Friday, December 22, 2017

Where's the Line?

So, I slowly seem to be crawling out of this hole I've been languishing in for most of the year. I've started engaging with other humans. I actually go out to events. I even sometimes get out of bed during the day. I've started playing again, and with new people. Still haven't crawled back on the fitness wagon, but baby steps, I suppose.

As a result getting back into playing, my libido has kind of skyrocketed. I tend to be fairly libidinous normally, but not having a real outlet anymore has got me stirred up into a sort of sub frenzy. Not in the same way that you might think of, of just accepting the collar of whatever happens to show up. I'm too OCD for that, but my brain keeps going to what I can and can't do with play partners. Or rather, what I can feasibly do and retain my core values.

I have my codes, and I try to stick with them.

I'm trying to figure out how far I can let myself go with someone who could never be a romantic partner for me and keep my codes. Sex is off the table. I know that much. Sex is too...sticky for me. There are too many emotions wrapped up in that degree of intimacy. I view the joining of two bodies as a sharing of souls, and I inevitably develop more intense feelings for those I give my body to. I can't engage in casual sex for this reason. I find people too addicting, and being monogamous, becoming addicted to humans that belong to others is decidedly dangerous.
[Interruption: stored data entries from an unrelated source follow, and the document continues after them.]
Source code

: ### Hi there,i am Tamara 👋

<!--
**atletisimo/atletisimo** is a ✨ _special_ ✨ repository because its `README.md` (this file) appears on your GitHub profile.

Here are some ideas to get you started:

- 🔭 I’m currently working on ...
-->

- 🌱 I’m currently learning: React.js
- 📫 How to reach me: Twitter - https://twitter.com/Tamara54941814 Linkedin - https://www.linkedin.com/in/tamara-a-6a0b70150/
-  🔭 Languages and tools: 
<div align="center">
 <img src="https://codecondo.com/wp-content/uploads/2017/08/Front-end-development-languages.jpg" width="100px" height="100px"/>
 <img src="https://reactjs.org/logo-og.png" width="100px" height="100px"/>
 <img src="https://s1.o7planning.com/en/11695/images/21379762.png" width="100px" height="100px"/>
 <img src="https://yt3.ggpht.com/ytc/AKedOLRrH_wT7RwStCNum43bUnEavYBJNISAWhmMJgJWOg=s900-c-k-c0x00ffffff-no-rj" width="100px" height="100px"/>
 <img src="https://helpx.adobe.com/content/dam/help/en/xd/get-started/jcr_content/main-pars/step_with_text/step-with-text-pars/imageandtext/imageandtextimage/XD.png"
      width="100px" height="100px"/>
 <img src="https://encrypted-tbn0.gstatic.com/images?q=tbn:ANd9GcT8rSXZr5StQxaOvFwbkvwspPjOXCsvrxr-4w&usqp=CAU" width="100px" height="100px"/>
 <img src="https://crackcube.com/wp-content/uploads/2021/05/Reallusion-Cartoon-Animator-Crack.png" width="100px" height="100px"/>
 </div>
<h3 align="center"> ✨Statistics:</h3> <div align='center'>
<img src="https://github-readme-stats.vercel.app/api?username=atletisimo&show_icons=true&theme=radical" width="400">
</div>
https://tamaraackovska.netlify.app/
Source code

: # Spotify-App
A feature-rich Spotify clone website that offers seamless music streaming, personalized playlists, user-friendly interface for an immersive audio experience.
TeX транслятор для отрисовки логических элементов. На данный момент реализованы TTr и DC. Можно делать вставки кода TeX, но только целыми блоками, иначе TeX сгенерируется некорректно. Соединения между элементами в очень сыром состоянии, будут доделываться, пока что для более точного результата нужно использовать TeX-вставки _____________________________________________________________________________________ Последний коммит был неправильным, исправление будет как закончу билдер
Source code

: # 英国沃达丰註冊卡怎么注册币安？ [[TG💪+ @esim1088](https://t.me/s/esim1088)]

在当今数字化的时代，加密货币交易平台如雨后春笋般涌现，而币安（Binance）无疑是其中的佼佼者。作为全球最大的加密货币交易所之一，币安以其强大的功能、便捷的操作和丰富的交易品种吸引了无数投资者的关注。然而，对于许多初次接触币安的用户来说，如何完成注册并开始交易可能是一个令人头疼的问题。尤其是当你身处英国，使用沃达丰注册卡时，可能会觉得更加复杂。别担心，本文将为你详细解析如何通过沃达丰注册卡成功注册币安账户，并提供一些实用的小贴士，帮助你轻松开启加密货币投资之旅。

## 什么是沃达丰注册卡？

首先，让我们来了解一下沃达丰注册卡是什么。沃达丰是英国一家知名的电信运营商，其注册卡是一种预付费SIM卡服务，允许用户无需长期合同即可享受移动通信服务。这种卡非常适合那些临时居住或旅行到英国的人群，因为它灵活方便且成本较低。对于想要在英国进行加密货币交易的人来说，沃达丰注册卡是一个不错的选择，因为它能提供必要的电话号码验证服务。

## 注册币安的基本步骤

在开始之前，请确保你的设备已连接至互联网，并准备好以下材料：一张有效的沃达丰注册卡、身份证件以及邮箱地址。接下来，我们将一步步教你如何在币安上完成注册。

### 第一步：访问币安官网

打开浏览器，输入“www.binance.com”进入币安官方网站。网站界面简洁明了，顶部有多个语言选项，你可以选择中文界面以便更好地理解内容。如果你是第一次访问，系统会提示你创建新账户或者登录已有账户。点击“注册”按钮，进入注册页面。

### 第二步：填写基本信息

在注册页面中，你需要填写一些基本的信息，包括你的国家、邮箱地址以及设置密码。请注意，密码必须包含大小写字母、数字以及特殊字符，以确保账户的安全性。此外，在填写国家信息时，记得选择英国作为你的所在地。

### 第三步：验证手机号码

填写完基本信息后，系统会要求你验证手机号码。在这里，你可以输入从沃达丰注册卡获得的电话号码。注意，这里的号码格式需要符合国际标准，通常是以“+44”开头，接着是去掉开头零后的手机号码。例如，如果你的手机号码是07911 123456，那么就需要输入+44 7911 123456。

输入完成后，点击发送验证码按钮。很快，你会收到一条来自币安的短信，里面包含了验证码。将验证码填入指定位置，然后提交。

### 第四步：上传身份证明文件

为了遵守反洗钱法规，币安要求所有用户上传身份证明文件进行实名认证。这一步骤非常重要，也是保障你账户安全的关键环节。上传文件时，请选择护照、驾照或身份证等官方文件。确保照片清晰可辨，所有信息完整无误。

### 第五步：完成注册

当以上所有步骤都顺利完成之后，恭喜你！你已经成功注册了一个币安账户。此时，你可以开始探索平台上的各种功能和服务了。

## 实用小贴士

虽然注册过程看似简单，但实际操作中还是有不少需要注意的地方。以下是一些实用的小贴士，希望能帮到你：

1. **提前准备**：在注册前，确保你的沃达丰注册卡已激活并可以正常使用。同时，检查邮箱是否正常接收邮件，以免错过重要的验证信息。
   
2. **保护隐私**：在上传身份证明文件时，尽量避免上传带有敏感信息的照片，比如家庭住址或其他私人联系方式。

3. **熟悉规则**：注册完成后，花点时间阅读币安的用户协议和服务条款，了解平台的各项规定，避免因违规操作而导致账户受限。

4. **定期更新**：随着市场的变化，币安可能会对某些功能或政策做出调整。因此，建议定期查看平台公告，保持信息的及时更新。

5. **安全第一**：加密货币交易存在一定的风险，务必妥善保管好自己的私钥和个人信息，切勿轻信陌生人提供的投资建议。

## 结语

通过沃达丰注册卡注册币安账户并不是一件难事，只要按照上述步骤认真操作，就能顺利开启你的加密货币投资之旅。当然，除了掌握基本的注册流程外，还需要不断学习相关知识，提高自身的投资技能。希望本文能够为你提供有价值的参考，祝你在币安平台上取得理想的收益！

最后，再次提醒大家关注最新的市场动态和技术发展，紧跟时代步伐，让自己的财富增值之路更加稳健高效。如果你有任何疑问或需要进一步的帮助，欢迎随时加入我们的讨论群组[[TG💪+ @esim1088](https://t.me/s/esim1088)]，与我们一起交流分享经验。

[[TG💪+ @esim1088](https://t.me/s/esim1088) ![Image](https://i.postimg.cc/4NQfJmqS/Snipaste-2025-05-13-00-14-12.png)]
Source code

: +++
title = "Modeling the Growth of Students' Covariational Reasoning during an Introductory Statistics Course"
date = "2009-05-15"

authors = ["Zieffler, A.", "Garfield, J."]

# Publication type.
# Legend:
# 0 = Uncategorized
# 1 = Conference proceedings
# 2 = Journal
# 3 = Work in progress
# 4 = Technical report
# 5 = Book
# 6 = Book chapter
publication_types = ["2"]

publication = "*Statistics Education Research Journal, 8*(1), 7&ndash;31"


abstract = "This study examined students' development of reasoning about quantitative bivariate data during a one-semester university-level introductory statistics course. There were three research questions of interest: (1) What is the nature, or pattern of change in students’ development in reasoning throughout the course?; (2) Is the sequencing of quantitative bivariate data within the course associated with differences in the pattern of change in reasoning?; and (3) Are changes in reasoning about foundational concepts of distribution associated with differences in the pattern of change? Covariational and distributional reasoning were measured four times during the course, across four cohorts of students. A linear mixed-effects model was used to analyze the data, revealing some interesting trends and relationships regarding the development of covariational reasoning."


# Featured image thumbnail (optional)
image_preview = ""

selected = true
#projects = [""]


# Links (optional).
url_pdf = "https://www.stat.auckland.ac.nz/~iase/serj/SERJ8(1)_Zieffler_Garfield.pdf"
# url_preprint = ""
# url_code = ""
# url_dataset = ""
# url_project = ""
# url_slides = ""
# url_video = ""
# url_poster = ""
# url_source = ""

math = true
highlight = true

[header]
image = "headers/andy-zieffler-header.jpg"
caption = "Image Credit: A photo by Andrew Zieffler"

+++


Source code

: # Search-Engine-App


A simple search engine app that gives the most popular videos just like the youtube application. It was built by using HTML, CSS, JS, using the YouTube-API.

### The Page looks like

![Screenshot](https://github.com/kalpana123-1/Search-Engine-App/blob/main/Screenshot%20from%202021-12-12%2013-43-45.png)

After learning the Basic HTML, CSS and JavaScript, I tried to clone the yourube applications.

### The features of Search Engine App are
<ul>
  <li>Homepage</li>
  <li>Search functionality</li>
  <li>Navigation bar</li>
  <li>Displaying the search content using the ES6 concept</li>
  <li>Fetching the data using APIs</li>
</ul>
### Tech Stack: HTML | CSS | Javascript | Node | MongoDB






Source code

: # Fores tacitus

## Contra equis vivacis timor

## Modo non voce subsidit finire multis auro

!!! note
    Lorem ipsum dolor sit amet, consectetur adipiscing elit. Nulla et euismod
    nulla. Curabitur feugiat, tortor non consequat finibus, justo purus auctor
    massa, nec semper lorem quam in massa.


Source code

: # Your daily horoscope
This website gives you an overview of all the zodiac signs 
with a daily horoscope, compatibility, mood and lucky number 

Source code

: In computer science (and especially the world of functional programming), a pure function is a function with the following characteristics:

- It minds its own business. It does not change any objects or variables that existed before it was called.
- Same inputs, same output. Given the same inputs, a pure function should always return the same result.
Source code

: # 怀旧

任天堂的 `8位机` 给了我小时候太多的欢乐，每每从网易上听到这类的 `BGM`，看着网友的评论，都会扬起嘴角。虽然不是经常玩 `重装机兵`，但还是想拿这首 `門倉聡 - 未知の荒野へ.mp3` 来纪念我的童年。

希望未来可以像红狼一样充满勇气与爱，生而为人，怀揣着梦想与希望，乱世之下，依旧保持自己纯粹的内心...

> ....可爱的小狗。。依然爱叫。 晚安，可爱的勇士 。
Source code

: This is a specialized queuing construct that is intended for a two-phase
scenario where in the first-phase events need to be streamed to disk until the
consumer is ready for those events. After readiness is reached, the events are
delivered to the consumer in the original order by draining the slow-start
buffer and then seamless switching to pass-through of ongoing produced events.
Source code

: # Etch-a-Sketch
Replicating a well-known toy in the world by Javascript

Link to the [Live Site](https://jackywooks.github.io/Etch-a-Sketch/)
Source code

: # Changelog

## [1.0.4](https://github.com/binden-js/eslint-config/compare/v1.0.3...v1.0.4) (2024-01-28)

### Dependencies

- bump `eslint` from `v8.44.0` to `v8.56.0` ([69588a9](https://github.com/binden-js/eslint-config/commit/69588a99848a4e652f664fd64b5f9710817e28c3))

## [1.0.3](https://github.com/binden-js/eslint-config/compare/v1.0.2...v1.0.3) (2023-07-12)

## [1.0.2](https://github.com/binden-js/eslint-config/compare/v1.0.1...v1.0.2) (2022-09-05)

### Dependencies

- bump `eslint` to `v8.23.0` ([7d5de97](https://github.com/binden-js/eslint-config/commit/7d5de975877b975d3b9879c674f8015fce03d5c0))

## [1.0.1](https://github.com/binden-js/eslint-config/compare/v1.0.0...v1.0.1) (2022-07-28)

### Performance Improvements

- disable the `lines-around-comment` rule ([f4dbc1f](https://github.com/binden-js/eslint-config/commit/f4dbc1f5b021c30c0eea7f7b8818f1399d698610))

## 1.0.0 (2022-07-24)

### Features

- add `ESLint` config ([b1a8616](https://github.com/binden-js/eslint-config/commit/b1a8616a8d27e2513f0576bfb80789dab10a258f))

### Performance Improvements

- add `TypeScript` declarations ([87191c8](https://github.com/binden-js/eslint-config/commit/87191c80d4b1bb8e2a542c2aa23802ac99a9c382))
I tend to be more comfortable with more intimate play as I get closer to a play partner, but I've never quite gotten to the point where sex toys have come up. Wands, dildos, plugs, and such. Part of me, the frenzied part, I'm sure, really wants to go there. Because those things are always more fun when they're being used on you by someone else. Masturbation is well and good, but when your fantasies all skew in the CNC direction, there's quite a bit lacking there.

As a submissive masochist without having a dominant/sadist half, I've always felt a little selfish about being the one who receives all the sensations. Particularly when I don't reciprocate. I've been assured that toppy types get their unique jollies from stuff, but my brain is like, but I'm getting all the fun stuff. So that becomes another reason I hesitate to bring up more intimate forms of play.

I'm sure my bodily insecurities have more than a little to do with my fear of going there as well. I am also very conscious of the fact that pretty much all of the people I've played with are poly folks in established relationships. I don't want to unintentionally step over the line where that's concerned. But then I find myself hesitant to play with single men unless I find them viable relationship prospects because I don't want to foster emotions that won't come to anything. Also, playing with men that I'm not in a relationship with is new for me.

There's just so much conflict up here in my head about what is okay to ask of another and what is okay to ask of myself, what is okay to offer of myself, without compromising the rules which I have set for myself. How I can indulge in certain fantasies without crossing the line that would wound my soul. And, I suppose part of me is always afraid that people are indulging me rather than actually possessing a desire to do those things with me. I know that's ridiculous and irrational, but I have a lot of brain squirrels up here and they're loud as fuck. I'm bad at humans, okay?

I'm envious of those around me who have already managed to cultivate those play relationships where intense, intimate play isn't something that requires lots of internal deliberation. I hear others talk about the scenes they're planning, and I wish I had that. Or had that again. I had an easy play relationship like that a few times in my past, but they tended to be people I had taught, so scenes were limited in scope and I often did pretty much all of the planning. There's something alluring about experienced d-types. The ability to try new things. Not feeling like I'm directing all of the action, because I really hate controlling all of it.

I think that's why negotiations often amount to "Here's my list of limits. Aside from that, do whatever the fuck you want." I can't say it's the best of strategies, but I get tired of being a teacher. I just want to be able to give up that control. I want to feel that vulnerability that flips so many of my "fuck yes" switches in my brain, and I can't do that when I have to be aware enough to correct technique or know when something's not going right.

Basically, I'm doing better, but I'm still really fucking confused about so many things.